**WORK INSTRUCTIONS**
Repeat exactly the lines below that lie between the line with "Difference of mean" and the line with "Double difference of", counting both of those lines as part of the answer.

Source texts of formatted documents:
-- Opening Marker --

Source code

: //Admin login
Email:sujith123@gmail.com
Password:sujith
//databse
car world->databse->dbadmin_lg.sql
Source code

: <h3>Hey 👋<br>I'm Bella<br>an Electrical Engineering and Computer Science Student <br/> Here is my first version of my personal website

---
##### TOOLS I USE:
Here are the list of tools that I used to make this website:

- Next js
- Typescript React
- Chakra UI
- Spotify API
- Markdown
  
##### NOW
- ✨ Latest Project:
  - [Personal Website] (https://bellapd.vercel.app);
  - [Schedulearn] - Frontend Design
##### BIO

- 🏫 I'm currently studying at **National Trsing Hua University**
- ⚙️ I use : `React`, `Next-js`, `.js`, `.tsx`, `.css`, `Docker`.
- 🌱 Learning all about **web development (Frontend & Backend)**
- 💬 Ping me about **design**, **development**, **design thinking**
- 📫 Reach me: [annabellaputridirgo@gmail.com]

-- Closing Marker --
-- Opening Marker --

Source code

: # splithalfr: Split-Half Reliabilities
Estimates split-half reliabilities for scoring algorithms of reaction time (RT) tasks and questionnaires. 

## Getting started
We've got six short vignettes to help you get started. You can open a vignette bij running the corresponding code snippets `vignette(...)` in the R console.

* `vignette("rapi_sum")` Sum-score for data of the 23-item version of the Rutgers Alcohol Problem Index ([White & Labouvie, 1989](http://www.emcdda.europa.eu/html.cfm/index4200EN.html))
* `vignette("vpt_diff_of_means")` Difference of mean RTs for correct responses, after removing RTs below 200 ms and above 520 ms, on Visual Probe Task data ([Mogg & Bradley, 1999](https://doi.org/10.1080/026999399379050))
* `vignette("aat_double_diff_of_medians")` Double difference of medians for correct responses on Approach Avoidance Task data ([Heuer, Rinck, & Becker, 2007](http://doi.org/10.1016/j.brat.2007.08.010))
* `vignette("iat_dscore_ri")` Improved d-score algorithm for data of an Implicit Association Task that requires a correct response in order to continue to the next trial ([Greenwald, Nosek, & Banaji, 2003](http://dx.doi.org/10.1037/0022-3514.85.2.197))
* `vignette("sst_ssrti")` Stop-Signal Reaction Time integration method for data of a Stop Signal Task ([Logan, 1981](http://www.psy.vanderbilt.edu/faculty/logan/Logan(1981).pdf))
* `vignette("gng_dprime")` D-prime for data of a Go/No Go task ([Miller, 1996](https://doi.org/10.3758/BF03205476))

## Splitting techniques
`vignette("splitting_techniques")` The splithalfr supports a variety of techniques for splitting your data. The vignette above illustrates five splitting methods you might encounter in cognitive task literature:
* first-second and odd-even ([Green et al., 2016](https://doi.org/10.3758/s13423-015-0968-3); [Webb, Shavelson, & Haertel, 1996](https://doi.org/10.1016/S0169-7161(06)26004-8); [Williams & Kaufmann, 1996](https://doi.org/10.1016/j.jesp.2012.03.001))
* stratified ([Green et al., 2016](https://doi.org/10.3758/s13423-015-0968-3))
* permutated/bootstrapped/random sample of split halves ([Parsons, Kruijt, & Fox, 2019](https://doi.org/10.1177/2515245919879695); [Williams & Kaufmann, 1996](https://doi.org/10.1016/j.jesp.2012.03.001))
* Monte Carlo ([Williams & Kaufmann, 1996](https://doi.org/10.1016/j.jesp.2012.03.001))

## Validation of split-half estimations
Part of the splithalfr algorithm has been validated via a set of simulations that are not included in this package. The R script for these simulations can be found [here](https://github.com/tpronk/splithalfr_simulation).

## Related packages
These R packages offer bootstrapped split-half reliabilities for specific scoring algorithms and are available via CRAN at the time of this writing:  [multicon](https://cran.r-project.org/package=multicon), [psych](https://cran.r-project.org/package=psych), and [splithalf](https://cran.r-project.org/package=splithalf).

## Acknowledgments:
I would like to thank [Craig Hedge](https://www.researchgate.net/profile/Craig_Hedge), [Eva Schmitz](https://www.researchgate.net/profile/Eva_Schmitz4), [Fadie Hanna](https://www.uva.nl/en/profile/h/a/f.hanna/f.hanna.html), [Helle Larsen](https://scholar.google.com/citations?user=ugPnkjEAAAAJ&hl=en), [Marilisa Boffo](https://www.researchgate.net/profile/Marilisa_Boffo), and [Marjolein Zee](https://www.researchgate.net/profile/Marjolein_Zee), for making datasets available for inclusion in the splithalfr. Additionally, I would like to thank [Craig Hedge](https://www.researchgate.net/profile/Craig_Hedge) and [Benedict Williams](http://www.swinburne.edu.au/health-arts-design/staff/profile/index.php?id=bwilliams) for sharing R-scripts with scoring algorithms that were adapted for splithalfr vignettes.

-- Closing Marker --

**ANSWER TO THE PROBLEM**
* `vignette("vpt_diff_of_means")` Difference of mean RTs for correct responses, after removing RTs below 200 ms and above 520 ms, on Visual Probe Task data ([Mogg & Bradley, 1999](https://doi.org/10.1080/026999399379050))
* `vignette("aat_double_diff_of_medians")` Double difference of medians for correct responses on Approach Avoidance Task data ([Heuer, Rinck, & Becker, 2007](http://doi.org/10.1016/j.brat.2007.08.010))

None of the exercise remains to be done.